La Pizzolato non apprezza i ritmi forsennati: “Voglio passare tanti mesi a casa, in Sicilia, e non da un teatro all’altro, senza un filo logico”. La Sicilia è inesorabile con i suoi figli ben riusciti, degli altri non si parli per evitare atmosfere da mafia-film: li nutre e incatena con la ridondanza, la magnanimità, i barocchismi, l’indolenza da scirocco, l’intelligenza vulcanica, la passione stemperata ed esaltata dal fatalismo: “La voce di mezzosoprano ha il colore ambrato che appartiene alla mia terra. Abbagliante come il sole e insieme scura, rispecchia il mio modo di pensare. Mi sento così dai piedi alla cima dei capelli”. Capelli corposi e lucenti, nei quali i parrucchieri adorano mettere le mani.

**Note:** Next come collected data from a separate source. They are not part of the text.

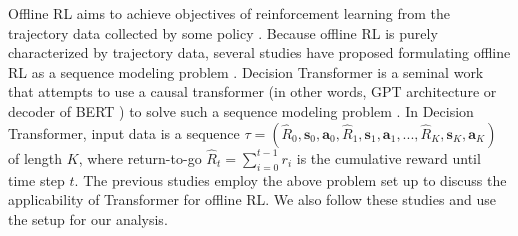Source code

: Offline RL aims to achieve objectives of reinforcement learning from the trajectory data collected by some policy \cite{levine2020offline}. Because offline RL is purely characterized by trajectory data, several studies have proposed formulating offline RL as a sequence modeling problem \cite{janner2021offline,chen2021decision}. Decision Transformer is a seminal work that attempts to use a causal transformer (in other words, GPT architecture or decoder of BERT \cite{devlin2018bert}) to solve such a sequence modeling problem \cite{chen2021decision}. In Decision Transformer, input data is a 
sequence $\tau = (\hat{R}_0,  \bm{s}_0, \bm{a}_0, \hat{R}_1, \bm{s}_1, \bm{a}_1, ..., \hat{R}_K,  \bm{s}_K, \bm{a}_K)$ of length $K$, where return-to-go $\hat{R}_t = \sum_{i = 0}^{t - 1} r_i$ is the cumulative reward until time step $t$. The previous studies \cite{reid2022can,chen2021decision} employ the above problem set up to discuss the applicability of Transformer for offline RL. We also follow these studies and use the setup for our analysis.
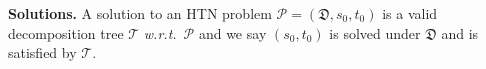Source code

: \documentclass[letterpaper]{article} %
\newcommand{\HtnDomain}{\mathfrak{D}}
\newcommand{\HtnProblem}{\mathcal{P}}
\newcommand{\Constraint}{\prec}
\newcommand{\tn}{\mathsf{tn}}
\newcommand{\Dtree}{\mathcal{T}}
\newcommand{\aspplus}{\textsf{+}}
\begin{document}


%


\smallskip
\noindent\textbf{Solutions.}
A solution to an HTN problem $\HtnProblem = (\HtnDomain,s_0,t_0)$ is a valid decomposition tree $\Dtree$ \emph{w.r.t.}\ $\HtnProblem$ and
we say $(s_0,t_0)$ is solved under $\HtnDomain$ and is satisfied by $\Dtree$.
\end{document}
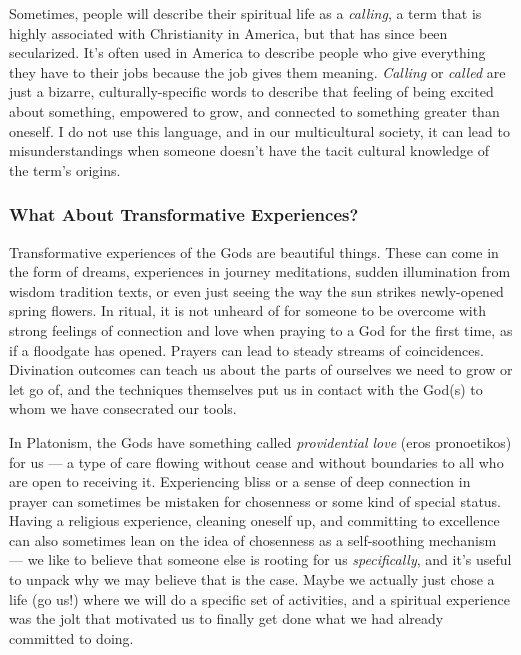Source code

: \documentclass[
]{book}
\begin{document}
Sometimes, people will describe their spiritual life as a \emph{calling}, a term that is highly associated with Christianity in America, but that has since been secularized. It's often used in America to describe people who give everything they have to their jobs because the job gives them meaning. \emph{Calling} or \emph{called} are just a bizarre, culturally-specific words to describe that feeling of being excited about something, empowered to grow, and connected to something greater than oneself. I do not use this language, and in our multicultural society, it can lead to misunderstandings when someone doesn't have the tacit cultural knowledge of the term's origins.

\hypertarget{what-about-transformative-experiences}{%
\subsubsection{What About Transformative Experiences?}\label{what-about-transformative-experiences}}

Transformative experiences of the Gods are beautiful things. These can come in the form of dreams, experiences in journey meditations, sudden illumination from wisdom tradition texts, or even just seeing the way the sun strikes newly-opened spring flowers. In ritual, it is not unheard of for someone to be overcome with strong feelings of connection and love when praying to a God for the first time, as if a floodgate has opened. Prayers can lead to steady streams of coincidences. Divination outcomes can teach us about the parts of ourselves we need to grow or let go of, and the techniques themselves put us in contact with the God(s) to whom we have consecrated our tools.

In Platonism, the Gods have something called \emph{providential love} (eros pronoetikos) for us --- a type of care flowing without cease and without boundaries to all who are open to receiving it. Experiencing bliss or a sense of deep connection in prayer can sometimes be mistaken for chosenness or some kind of special status. Having a religious experience, cleaning oneself up, and committing to excellence can also sometimes lean on the idea of chosenness as a self-soothing mechanism --- we like to believe that someone else is rooting for us \emph{specifically}, and it's useful to unpack why we may believe that is the case. Maybe we actually just chose a life (go us!) where we will do a specific set of activities, and a spiritual experience was the jolt that motivated us to finally get done what we had already committed to doing.
\end{document}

Di Chiusa Sclafani, Palermo, la Pizzolato ha avuto dalla sua Sicilia, e questo è raro, le possibilità che di solito l’isola nega: un’insegnante nel paese natale, Claudia Carbi, depositaria di saperi perduti, la prima audizione a Corleone, una serie di persone e situazioni che “per forza di cose mi hanno spinta verso la musica, non c’è stata scelta”. Il Conservatorio a Palermo, poi lo stage a Piacenza. Nonostante difficoltà di ogni tipo: “Vengo dal niente. E mi piace venire dal niente. In realtà, le mie radici sono molto profonde”. Profonde, e così ramificate che il niente, più libero del poco e del molto, complice il talento, diventa il tutto.